**Work to complete:** Repeat the records below verbatim, and do not copy their pictures.
────────────────────────────────────────
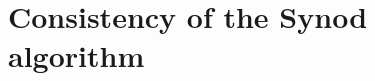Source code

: \documentclass[journal]{IEEEtran}
\begin{document}
%







\vfill

\pagebreak

\appendices
\section{Consistency of the Synod algorithm}
\label{synod-safety}
\end{document}
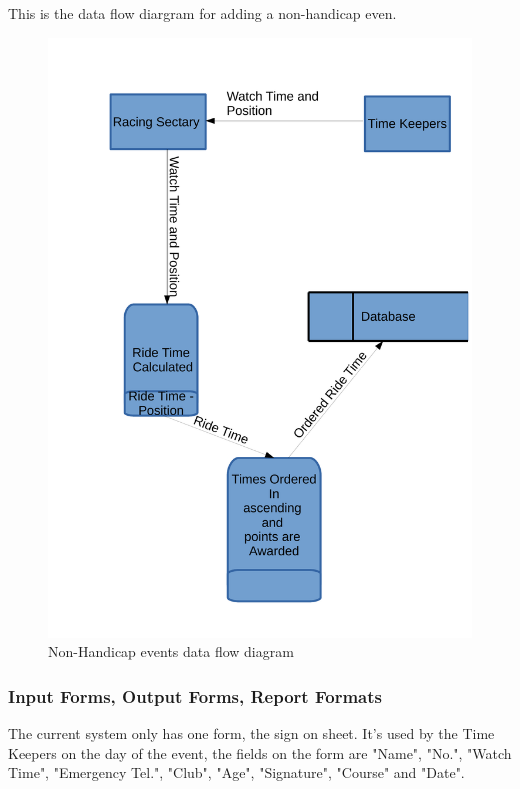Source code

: This is the data flow diargram for adding a non-handicap even.
\begin{figure}[H]
    \includegraphics[width=\textwidth]{./Non-HandicapDFD.pdf}
    \caption{Non-Handicap events data flow diagram} \label{fig:non-handicap_DFD}
\end{figure}

\subsubsection{Input Forms, Output Forms, Report Formats}
The current system only has one form, the sign on sheet. It's used by the Time Keepers on the day of the event, the fields on the form are "Name", "No.", "Watch Time", "Emergency Tel.", "Club", "Age", "Signature", "Course" and "Date".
────────────────────────────────────────
**Solution for this task:**
Source code

: \documentclass[journal]{IEEEtran}
\begin{document}
%







\vfill

\pagebreak

\appendices
\section{Consistency of the Synod algorithm}
\label{synod-safety}
\end{document}
Source code

: This is the data flow diargram for adding a non-handicap even.
\begin{figure}[H]
    \includegraphics[width=\textwidth]{./Non-HandicapDFD.pdf}
    \caption{Non-Handicap events data flow diagram} \label{fig:non-handicap_DFD}
\end{figure}

\subsubsection{Input Forms, Output Forms, Report Formats}
The current system only has one form, the sign on sheet. It's used by the Time Keepers on the day of the event, the fields on the form are "Name", "No.", "Watch Time", "Emergency Tel.", "Club", "Age", "Signature", "Course" and "Date".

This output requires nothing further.